Julie Ann Naughton Dr, Dublin Institute of Technology

Document Type Article

Parasitology. 2007 Mar;134(Pt 3):331-7. Epub 2006 Oct 11.


Multiplication of Plasmodium parasites within human erythrocytes is essential to malarial disease. The cell-division cycle of this organism, however, is still poorly understood. In other eukaryotes, various techniques for (apparent) cell-cycle synchronization have been used to shed light on the mechanisms involved in cell division and its control. Thus far there is no technique for cell-cycle synchronization (as opposed to selection of parasites of a limited age-range) in Plasmodium. We therefore investigated the possibility that inhibitors of DNA synthesis, the mitotic spindle, or cell-cycle control elements (such as cyclin-dependent kinases) could be used to synchronize P. falciparum cultures to a particular cell-cycle phase.
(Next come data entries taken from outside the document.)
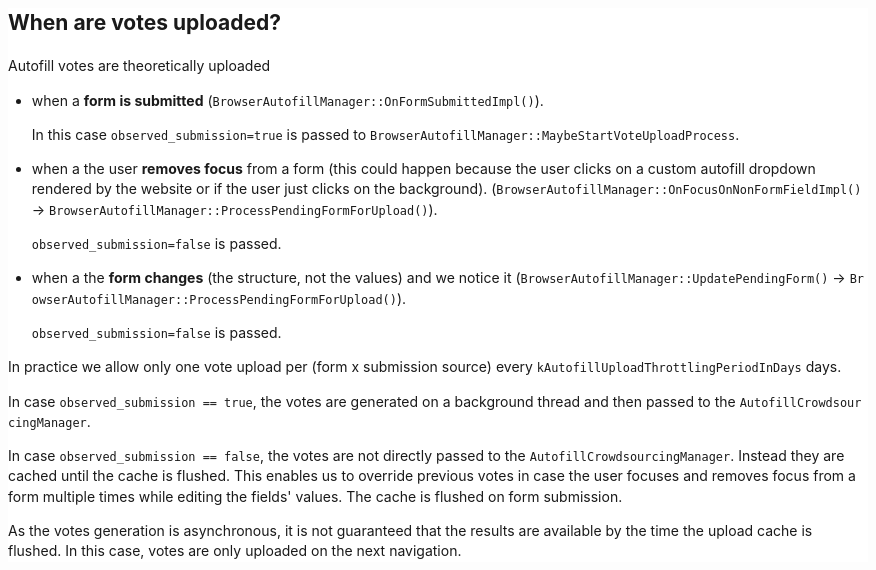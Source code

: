 ## When are votes uploaded?

Autofill votes are theoretically uploaded
* when a **form is submitted**
  (`BrowserAutofillManager::OnFormSubmittedImpl()`).

  In this case `observed_submission=true` is passed to
  `BrowserAutofillManager::MaybeStartVoteUploadProcess`.
* when a the user **removes focus** from a form (this could happen because the
  user clicks on a custom autofill dropdown rendered by the website or if the
  user just clicks on the background).
  (`BrowserAutofillManager::OnFocusOnNonFormFieldImpl()` ->
  `BrowserAutofillManager::ProcessPendingFormForUpload()`).

  `observed_submission=false` is passed.
* when a the **form changes** (the structure, not the values) and we notice it
  (`BrowserAutofillManager::UpdatePendingForm()` ->
  `BrowserAutofillManager::ProcessPendingFormForUpload()`).

  `observed_submission=false` is passed.

In practice we allow only one vote upload per (form x submission source) every
`kAutofillUploadThrottlingPeriodInDays` days.

In case `observed_submission == true`, the votes are generated on a background
thread and then passed to the `AutofillCrowdsourcingManager`.

In case `observed_submission == false`, the votes are not directly passed to
the `AutofillCrowdsourcingManager`. Instead they are cached until the cache is
flushed. This enables us to override previous votes in case the user focuses
and removes focus from a form multiple times while editing the fields' values.
The cache is flushed on form submission.

As the votes generation is asynchronous, it is not guaranteed that the results
are available by the time the upload cache is flushed. In this case, votes are
only uploaded on the next navigation.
Surprisingly, most of these compounds did not cause a block at a specific phase. Three compounds, Hoechst 33342, roscovitine and L-mimosine, did block development at the trophozoite-schizont transition (S or G2 phase). The block caused by the latter 2 inhibitors was reversible, suggesting that they might be used as synchronizing agents. However, a consideration of the perturbing effects of inhibitors and problems with 'batch' synchronization techniques in general lead us to believe that any results obtained using roscovitine- or L-mimosine-treated parasites may not be reflective of the normal cell cycle.